14 stycznia (sobota) przypada 19. rocznica zatonięcia promu „Jan Heweliusz”. Była to największa morska tragedia w powojennej polskiej historii morskiej. W katastrofie zginęło 55 osób – 20 marynarzy i 35 pasażerów. Uratowano 9 osób.

Należący do Polskich Linii Oceanicznych, a eksploatowany przez spółkę „Euroafrika” prom samochodowo-kolejowy „Jan Heweliusz” zatonął 14 stycznia 1993 roku na Bałtyku, w drodze ze Świnoujścia do Ystad w Szwecji.

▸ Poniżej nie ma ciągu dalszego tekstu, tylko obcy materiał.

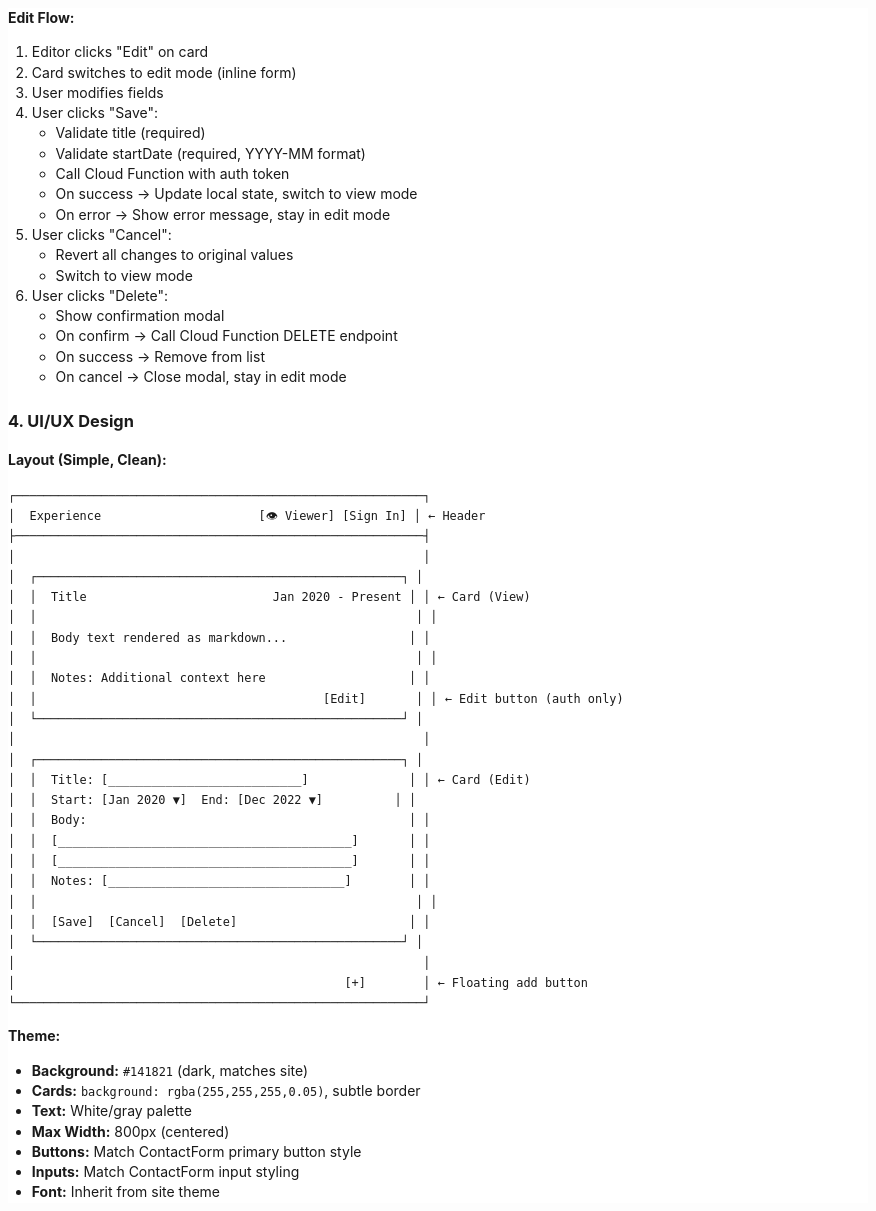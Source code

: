 **Edit Flow:**
1. Editor clicks "Edit" on card
2. Card switches to edit mode (inline form)
3. User modifies fields
4. User clicks "Save":
   - Validate title (required)
   - Validate startDate (required, YYYY-MM format)
   - Call Cloud Function with auth token
   - On success → Update local state, switch to view mode
   - On error → Show error message, stay in edit mode
5. User clicks "Cancel":
   - Revert all changes to original values
   - Switch to view mode
6. User clicks "Delete":
   - Show confirmation modal
   - On confirm → Call Cloud Function DELETE endpoint
   - On success → Remove from list
   - On cancel → Close modal, stay in edit mode

### 4. UI/UX Design

**Layout (Simple, Clean):**
```
┌─────────────────────────────────────────────────────────┐
│  Experience                      [👁️ Viewer] [Sign In] │ ← Header
├─────────────────────────────────────────────────────────┤
│                                                         │
│  ┌───────────────────────────────────────────────────┐ │
│  │  Title                          Jan 2020 - Present │ │ ← Card (View)
│  │                                                     │ │
│  │  Body text rendered as markdown...                 │ │
│  │                                                     │ │
│  │  Notes: Additional context here                    │ │
│  │                                        [Edit]       │ │ ← Edit button (auth only)
│  └───────────────────────────────────────────────────┘ │
│                                                         │
│  ┌───────────────────────────────────────────────────┐ │
│  │  Title: [___________________________]              │ │ ← Card (Edit)
│  │  Start: [Jan 2020 ▼]  End: [Dec 2022 ▼]          │ │
│  │  Body:                                             │ │
│  │  [_________________________________________]       │ │
│  │  [_________________________________________]       │ │
│  │  Notes: [_________________________________]        │ │
│  │                                                     │ │
│  │  [Save]  [Cancel]  [Delete]                        │ │
│  └───────────────────────────────────────────────────┘ │
│                                                         │
│                                              [+]        │ ← Floating add button
└─────────────────────────────────────────────────────────┘
```

**Theme:**
- **Background:** `#141821` (dark, matches site)
- **Cards:** `background: rgba(255,255,255,0.05)`, subtle border
- **Text:** White/gray palette
- **Max Width:** 800px (centered)
- **Buttons:** Match ContactForm primary button style
- **Inputs:** Match ContactForm input styling
- **Font:** Inherit from site theme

Na Bałtyku szalał sztorm, prędkość wiatru dochodziła do 160 km na godzinę. Po godzinie 4.00 nad ranem, znajdując się około 15 mil od przylądka Arkona, statek przewrócił się na burtę, a następnie stępką do góry i po kilku godzinach zatonął. Ostatnim kapitanem był Andrzej Ułasiewicz, który zginął podczas katastrofy.
Wrak do dziś leży w pobliżu niemieckiej wyspy Rugia – na głębokości 27 metrów, 10 metrów poniżej minimalnego poziomu lustra wody.